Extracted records
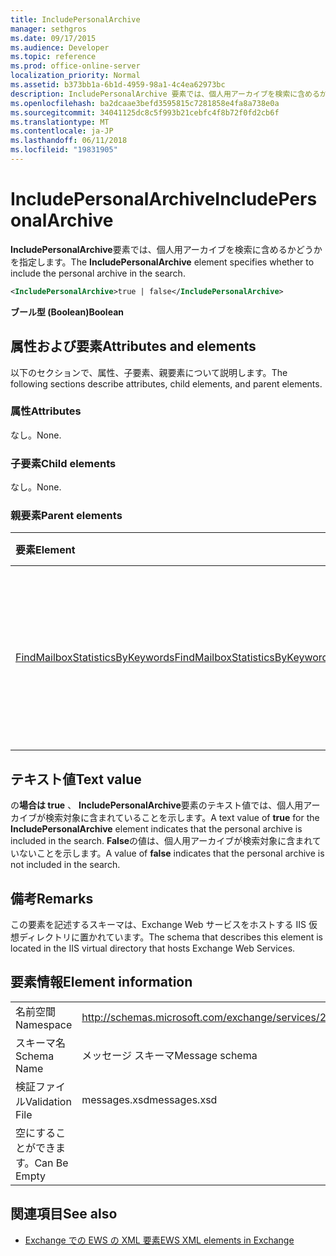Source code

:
 ```yaml
---
title: IncludePersonalArchive
manager: sethgros
ms.date: 09/17/2015
ms.audience: Developer
ms.topic: reference
ms.prod: office-online-server
localization_priority: Normal
ms.assetid: b373bb1a-6b1d-4959-98a1-4c4ea62973bc
description: IncludePersonalArchive 要素では、個人用アーカイブを検索に含めるかどうかを指定します。
ms.openlocfilehash: ba2dcaae3befd3595815c7281858e4fa8a738e0a
ms.sourcegitcommit: 34041125dc8c5f993b21cebfc4f8b72f0fd2cb6f
ms.translationtype: MT
ms.contentlocale: ja-JP
ms.lasthandoff: 06/11/2018
ms.locfileid: "19831905"
---
```

# <a name="includepersonalarchive"></a><span data-ttu-id="7d8ad-103">IncludePersonalArchive</span><span class="sxs-lookup"><span data-stu-id="7d8ad-103">IncludePersonalArchive</span></span>

<span data-ttu-id="7d8ad-104">**IncludePersonalArchive**要素では、個人用アーカイブを検索に含めるかどうかを指定します。</span><span class="sxs-lookup"><span data-stu-id="7d8ad-104">The **IncludePersonalArchive** element specifies whether to include the personal archive in the search.</span></span> 
  
```XML
<IncludePersonalArchive>true | false</IncludePersonalArchive>
```

 <span data-ttu-id="7d8ad-105">**ブール型 (Boolean)**</span><span class="sxs-lookup"><span data-stu-id="7d8ad-105">**Boolean**</span></span>
## <a name="attributes-and-elements"></a><span data-ttu-id="7d8ad-106">属性および要素</span><span class="sxs-lookup"><span data-stu-id="7d8ad-106">Attributes and elements</span></span>

<span data-ttu-id="7d8ad-107">以下のセクションで、属性、子要素、親要素について説明します。</span><span class="sxs-lookup"><span data-stu-id="7d8ad-107">The following sections describe attributes, child elements, and parent elements.</span></span>
  
### <a name="attributes"></a><span data-ttu-id="7d8ad-108">属性</span><span class="sxs-lookup"><span data-stu-id="7d8ad-108">Attributes</span></span>

<span data-ttu-id="7d8ad-109">なし。</span><span class="sxs-lookup"><span data-stu-id="7d8ad-109">None.</span></span>
  
### <a name="child-elements"></a><span data-ttu-id="7d8ad-110">子要素</span><span class="sxs-lookup"><span data-stu-id="7d8ad-110">Child elements</span></span>

<span data-ttu-id="7d8ad-111">なし。</span><span class="sxs-lookup"><span data-stu-id="7d8ad-111">None.</span></span>
  
### <a name="parent-elements"></a><span data-ttu-id="7d8ad-112">親要素</span><span class="sxs-lookup"><span data-stu-id="7d8ad-112">Parent elements</span></span>

|<span data-ttu-id="7d8ad-113">**要素**</span><span class="sxs-lookup"><span data-stu-id="7d8ad-113">**Element**</span></span>|<span data-ttu-id="7d8ad-114">**説明**</span><span class="sxs-lookup"><span data-stu-id="7d8ad-114">**Description**</span></span>|
|:-----|:-----|
|[<span data-ttu-id="7d8ad-115">FindMailboxStatisticsByKeywords</span><span class="sxs-lookup"><span data-stu-id="7d8ad-115">FindMailboxStatisticsByKeywords</span></span>](findmailboxstatisticsbykeywords.md) <br/> |<span data-ttu-id="7d8ad-116">キーワードでメールボックスの統計情報を検索するための要求を指定します。</span><span class="sxs-lookup"><span data-stu-id="7d8ad-116">Specifies a request to search for mailbox statistics by keyword.</span></span>  <br/> |
   
## <a name="text-value"></a><span data-ttu-id="7d8ad-117">テキスト値</span><span class="sxs-lookup"><span data-stu-id="7d8ad-117">Text value</span></span>

<span data-ttu-id="7d8ad-118">の**場合は true** 、 **IncludePersonalArchive**要素のテキスト値では、個人用アーカイブが検索対象に含まれていることを示します。</span><span class="sxs-lookup"><span data-stu-id="7d8ad-118">A text value of **true** for the **IncludePersonalArchive** element indicates that the personal archive is included in the search.</span></span> <span data-ttu-id="7d8ad-119">**False**の値は、個人用アーカイブが検索対象に含まれていないことを示します。</span><span class="sxs-lookup"><span data-stu-id="7d8ad-119">A value of **false** indicates that the personal archive is not included in the search.</span></span> 
  
## <a name="remarks"></a><span data-ttu-id="7d8ad-120">備考</span><span class="sxs-lookup"><span data-stu-id="7d8ad-120">Remarks</span></span>

<span data-ttu-id="7d8ad-121">この要素を記述するスキーマは、Exchange Web サービスをホストする IIS 仮想ディレクトリに置かれています。</span><span class="sxs-lookup"><span data-stu-id="7d8ad-121">The schema that describes this element is located in the IIS virtual directory that hosts Exchange Web Services.</span></span>
  
## <a name="element-information"></a><span data-ttu-id="7d8ad-122">要素情報</span><span class="sxs-lookup"><span data-stu-id="7d8ad-122">Element information</span></span>

|||
|:-----|:-----|
|<span data-ttu-id="7d8ad-123">名前空間</span><span class="sxs-lookup"><span data-stu-id="7d8ad-123">Namespace</span></span>  <br/> |http://schemas.microsoft.com/exchange/services/2006/messages  <br/> |
|<span data-ttu-id="7d8ad-124">スキーマ名</span><span class="sxs-lookup"><span data-stu-id="7d8ad-124">Schema Name</span></span>  <br/> |<span data-ttu-id="7d8ad-125">メッセージ スキーマ</span><span class="sxs-lookup"><span data-stu-id="7d8ad-125">Message schema</span></span>  <br/> |
|<span data-ttu-id="7d8ad-126">検証ファイル</span><span class="sxs-lookup"><span data-stu-id="7d8ad-126">Validation File</span></span>  <br/> |<span data-ttu-id="7d8ad-127">messages.xsd</span><span class="sxs-lookup"><span data-stu-id="7d8ad-127">messages.xsd</span></span>  <br/> |
|<span data-ttu-id="7d8ad-128">空にすることができます。</span><span class="sxs-lookup"><span data-stu-id="7d8ad-128">Can Be Empty</span></span>  <br/> ||
   
## <a name="see-also"></a><span data-ttu-id="7d8ad-129">関連項目</span><span class="sxs-lookup"><span data-stu-id="7d8ad-129">See also</span></span>



- [<span data-ttu-id="7d8ad-130">Exchange での EWS の XML 要素</span><span class="sxs-lookup"><span data-stu-id="7d8ad-130">EWS XML elements in Exchange</span></span>](ews-xml-elements-in-exchange.md)

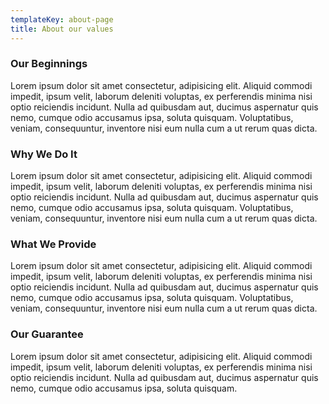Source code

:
 ```yaml
---
templateKey: about-page
title: About our values
---
```


### Our Beginnings

Lorem ipsum dolor sit amet consectetur, adipisicing elit. Aliquid commodi impedit, ipsum velit, laborum deleniti voluptas, ex perferendis minima nisi optio reiciendis incidunt. Nulla ad quibusdam aut, ducimus aspernatur quis nemo, cumque odio accusamus ipsa, soluta quisquam. Voluptatibus, veniam, consequuntur, inventore nisi eum nulla cum a ut rerum quas dicta.

### Why We Do It

Lorem ipsum dolor sit amet consectetur, adipisicing elit. Aliquid commodi impedit, ipsum velit, laborum deleniti voluptas, ex perferendis minima nisi optio reiciendis incidunt. Nulla ad quibusdam aut, ducimus aspernatur quis nemo, cumque odio accusamus ipsa, soluta quisquam. Voluptatibus, veniam, consequuntur, inventore nisi eum nulla cum a ut rerum quas dicta.

### What We Provide

Lorem ipsum dolor sit amet consectetur, adipisicing elit. Aliquid commodi impedit, ipsum velit, laborum deleniti voluptas, ex perferendis minima nisi optio reiciendis incidunt. Nulla ad quibusdam aut, ducimus aspernatur quis nemo, cumque odio accusamus ipsa, soluta quisquam. Voluptatibus, veniam, consequuntur, inventore nisi eum nulla cum a ut rerum quas dicta.

### Our Guarantee

Lorem ipsum dolor sit amet consectetur, adipisicing elit. Aliquid commodi impedit, ipsum velit, laborum deleniti voluptas, ex perferendis minima nisi optio reiciendis incidunt. Nulla ad quibusdam aut, ducimus aspernatur quis nemo, cumque odio accusamus ipsa, soluta quisquam.

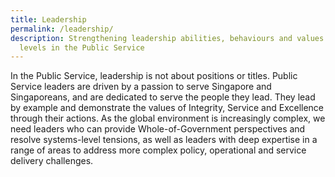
 ```yaml
---
title: Leadership
permalink: /leadership/
description: Strengthening leadership abilities, behaviours and values at all
  levels in the Public Service
---
```

In the Public Service, leadership is not about positions or titles. Public Service leaders are driven by a passion to serve Singapore and Singaporeans, and are dedicated to serve the people they lead. They lead by example and demonstrate the values of Integrity, Service and Excellence through their actions. As the global environment is increasingly complex, we need leaders who can provide Whole-of-Government perspectives and resolve systems-level tensions, as well as leaders with deep expertise in a range of areas to address more complex policy, operational and service delivery challenges.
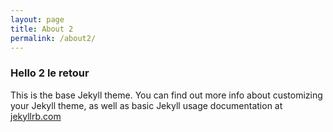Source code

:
 ```yaml
---
layout: page
title: About 2
permalink: /about2/
---
```

### Hello 2 le retour
This is the base Jekyll theme. You can find out more info about customizing your Jekyll theme, as well as basic Jekyll usage documentation at [jekyllrb.com](https://jekyllrb.com/)

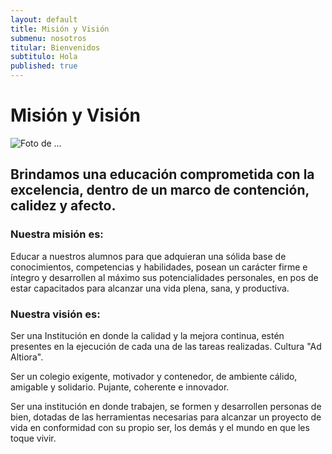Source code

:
 ```yaml
---
layout: default
title: Misión y Visión
submenu: nosotros
titular: Bienvenidos
subtitulo: Hola
published: true
---
```


# Misión y Visión
 
![Foto de ...](http://placeimg.com/720/300/people)

## Brindamos una educación comprometida con la excelencia, dentro de un marco de contención, calidez y afecto.

### Nuestra misión es:

Educar a nuestros alumnos para que adquieran una sólida base de conocimientos, competencias y habilidades, posean un carácter firme e íntegro y desarrollen al máximo sus potencialidades personales, en pos de estar capacitados para alcanzar una vida plena, sana, y productiva.   

### Nuestra visión es:

Ser una Institución en donde la calidad y la mejora continua, estén presentes en la ejecución de cada una de las tareas realizadas.  Cultura "Ad Altiora".

Ser un colegio exigente, motivador y  contenedor, de  ambiente cálido,  amigable y  solidario. Pujante, coherente e innovador.

Ser una institución en donde trabajen, se formen y desarrollen personas de bien, dotadas de las herramientas necesarias para alcanzar un proyecto de vida en conformidad con su propio ser, los demás y el mundo en que les toque vivir.
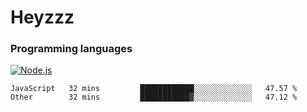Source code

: # Heyzzz  

### Programming languages  

[![Node.js](https://img.shields.io/badge/-Node.js-262626?style=for-the-badge)](https://nodejs.org/ru)

<!--START_SECTION:waka-->

```text
JavaScript   32 mins         ████████████░░░░░░░░░░░░░   47.57 %
Other        32 mins         ███████████▓░░░░░░░░░░░░░   47.12 %
```

<!--END_SECTION:waka-->
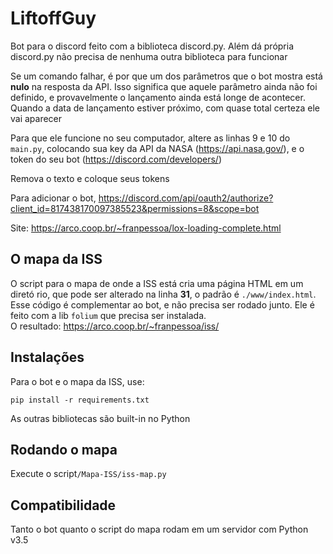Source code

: # LiftoffGuy
Bot para o discord feito com a biblioteca discord.py.
Além dá própria discord.py não precisa de nenhuma outra biblioteca para funcionar

Se um comando falhar, é por que um dos parâmetros que o bot mostra está **nulo** na resposta da API. 
Isso significa que aquele parâmetro ainda não foi definido, e provavelmente o lançamento ainda está longe de acontecer. 
Quando a data de lançamento estiver próximo, com quase total certeza ele vai aparecer

Para que ele funcione no seu computador, altere as linhas 9 e 10 do ```main.py```, colocando sua key da API da NASA (https://api.nasa.gov/), e o token do seu bot (https://discord.com/developers/)

Remova o texto e coloque seus tokens

Para adicionar o bot, https://discord.com/api/oauth2/authorize?client_id=817438170097385523&permissions=8&scope=bot

Site: https://arco.coop.br/~franpessoa/lox-loading-complete.html

## O mapa da ISS
O script para o mapa de onde a ISS está cria uma página HTML em um diretó
rio, que pode ser alterado na linha **31**, o padrão é ```./www/index.html```.
Esse código é complementar ao bot, e não precisa ser rodado junto. Ele é feito com a lib ```folium``` que precisa ser instalada.\
O resultado: https://arco.coop.br/~franpessoa/iss/

## Instalações
Para o bot e o mapa da ISS, use:
```
pip install -r requirements.txt
```

As outras bibliotecas são built-in no Python

## Rodando o mapa 
Execute o script```/Mapa-ISS/iss-map.py```

## Compatibilidade
Tanto o bot quanto o script do mapa rodam em um servidor com Python v3.5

_WHAT YOU SHOULD DO_: Return the line that contains "rio, que pode", along with every line after it in the data above, exactly and with nothing else.

_RESPONSE FOR THIS EXERCISE_:
rio, que pode ser alterado na linha **31**, o padrão é ```./www/index.html```.
Esse código é complementar ao bot, e não precisa ser rodado junto. Ele é feito com a lib ```folium``` que precisa ser instalada.\
O resultado: https://arco.coop.br/~franpessoa/iss/

## Instalações
Para o bot e o mapa da ISS, use:
```
pip install -r requirements.txt
```

As outras bibliotecas são built-in no Python

## Rodando o mapa 
Execute o script```/Mapa-ISS/iss-map.py```

## Compatibilidade
Tanto o bot quanto o script do mapa rodam em um servidor com Python v3.5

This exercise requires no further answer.